19 April 2013 Insurance

Cyber insurance dynamic is ‘broker’s dream’

Despite the fact that a high percentage of senior decision makers in large companies are concerned about the threat of cyber attacks, a high proportion of businesses still fail to buy insurance coverage against this threat.

But that represents a “broker’s dream” according to, Ty Sagalow, president, Innovation Insurance Group. “A high risk  area  with  a  high  level  of  concern  but  little  purchase  of  insurance,  that’s  an  insurance  broker’s dream,” he said, referring to recent studies of uptake levels of this form of coverage.

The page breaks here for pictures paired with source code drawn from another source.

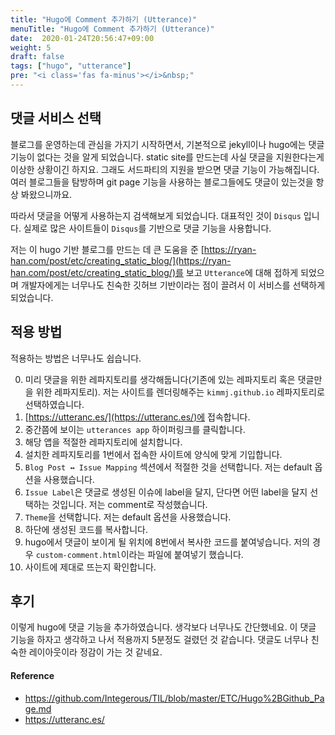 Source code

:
 ```yaml
---
title: "Hugo에 Comment 추가하기 (Utterance)"
menuTitle: "Hugo에 Comment 추가하기 (Utterance)"
date:  2020-01-24T20:56:47+09:00
weight: 5
draft: false
tags: ["hugo", "utterance"]
pre: "<i class='fas fa-minus'></i>&nbsp;"
---
```


## 댓글 서비스 선택

블로그를 운영하는데 관심을 가지기 시작하면서, 기본적으로 jekyll이나 hugo에는 댓글 기능이 없다는 것을 알게 되었습니다.
static site를 만드는데 사실 댓글을 지원한다는게 이상한 상황이긴 하지요.
그래도 서드파티의 지원을 받으면 댓글 기능이 가능해집니다.
여러 블로그들을 탐방하며 git page 기능을 사용하는 블로그들에도 댓글이 있는것을 항상 봐왔으니까요.

따라서 댓글을 어떻게 사용하는지 검색해보게 되었습니다.
대표적인 것이 `Disqus` 입니다.
실제로 많은 사이트들이 `Disqus`를 기반으로 댓글 기능을 사용합니다.

저는 이 hugo 기반 블로그를 만드는 데 큰 도움을 준 [https://ryan-han.com/post/etc/creating_static_blog/](https://ryan-han.com/post/etc/creating_static_blog/)를 보고 `Utterance`에 대해 접하게 되었으며
개발자에게는 너무나도 친숙한 깃허브 기반이라는 점이 끌려서 이 서비스를 선택하게 되었습니다.

## 적용 방법

적용하는 방법은 너무나도 쉽습니다.

0. 미리 댓글을 위한 레파지토리를 생각해둡니다(기존에 있는 레파지토리 혹은 댓글만을 위한 레파지토리). 
   저는 사이트를 렌더링해주는 `kimmj.github.io` 레파지토리로 선택하였습니다.
1. [https://utteranc.es/](https://utteranc.es/)에 접속합니다.
2. 중간쯤에 보이는 `utterances app` 하이퍼링크를 클릭합니다.
3. 해당 앱을 적절한 레파지토리에 설치합니다.
4. 설치한 레파지토리를 1번에서 접속한 사이트에 양식에 맞게 기입합니다.
5. `Blog Post ↔️ Issue Mapping` 섹션에서 적절한 것을 선택합니다. 저는 default 옵션을 사용했습니다.
6. `Issue Label`은 댓글로 생성된 이슈에 label을 달지, 단다면 어떤 label을 달지 선택하는 것입니다.
   저는 comment로 작성했습니다.
7. `Theme`을 선택합니다. 저는 default 옵션을 사용했습니다.
8. 하단에 생성된 코드를 복사합니다.
9. hugo에서 댓글이 보이게 될 위치에 8번에서 복사한 코드를 붙여넣습니다.
   저의 경우 `custom-comment.html`이라는 파일에 붙여넣기 했습니다.
10. 사이트에 제대로 뜨는지 확인합니다.

## 후기

이렇게 hugo에 댓글 기능을 추가하였습니다. 
생각보다 너무나도 간단했네요.
이 댓글 기능을 하자고 생각하고 나서 적용까지 5분정도 걸렸던 것 같습니다.
댓글도 너무나 친숙한 레이아웃이라 정감이 가는 것 같네요.

#### Reference 
* https://github.com/Integerous/TIL/blob/master/ETC/Hugo%2BGithub_Page.md
* https://utteranc.es/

A recent survey of public companies in the US by Chubb revealed that despite 63 per cent of senior decision makers being concerned about cyber attacks, 65 per cent of public companies do not buy cyber insurance. A separate report by QBE found that although 67 per cent of UK businesses have a plan in place should a cyber attack occur, 52 per cent have no coverage.

A different survey by Zurich of 152 organisations, suggested only 19 per cent of those surveyed have bought  cyber  insurance  despite  the  fact  that  76 per cent  of  companies  survey  expressed  concern  about  their information security and privacy.

Since the first cyber insurance products were launched in 2000, estimates suggest the market is now worth more than $1 billion in premiums globally. Anecdotal evidence also suggests that the business is profitable with rates flat to down in contrast to the wider property-casualty market where rates are slightly increasing.

But the scale of the threat is growing rapidly. There were more than 26 million new strains of malware released into circulation in 2011, the last year with solid data on malware. And almost two-thirds of US firms report that they have been the victim of cyber-security incidents or information breaches.

Sagalow says he believes a big reason for low rates of uptake is a lack of education. Other surveyed have suggested that a high proportion of companies incorrectly believe that cyber is covered under their general corporate liability.

But he also believes this market is set to grow rapidly in the future – as long as carriers can ensure they wrote this risk for a profit.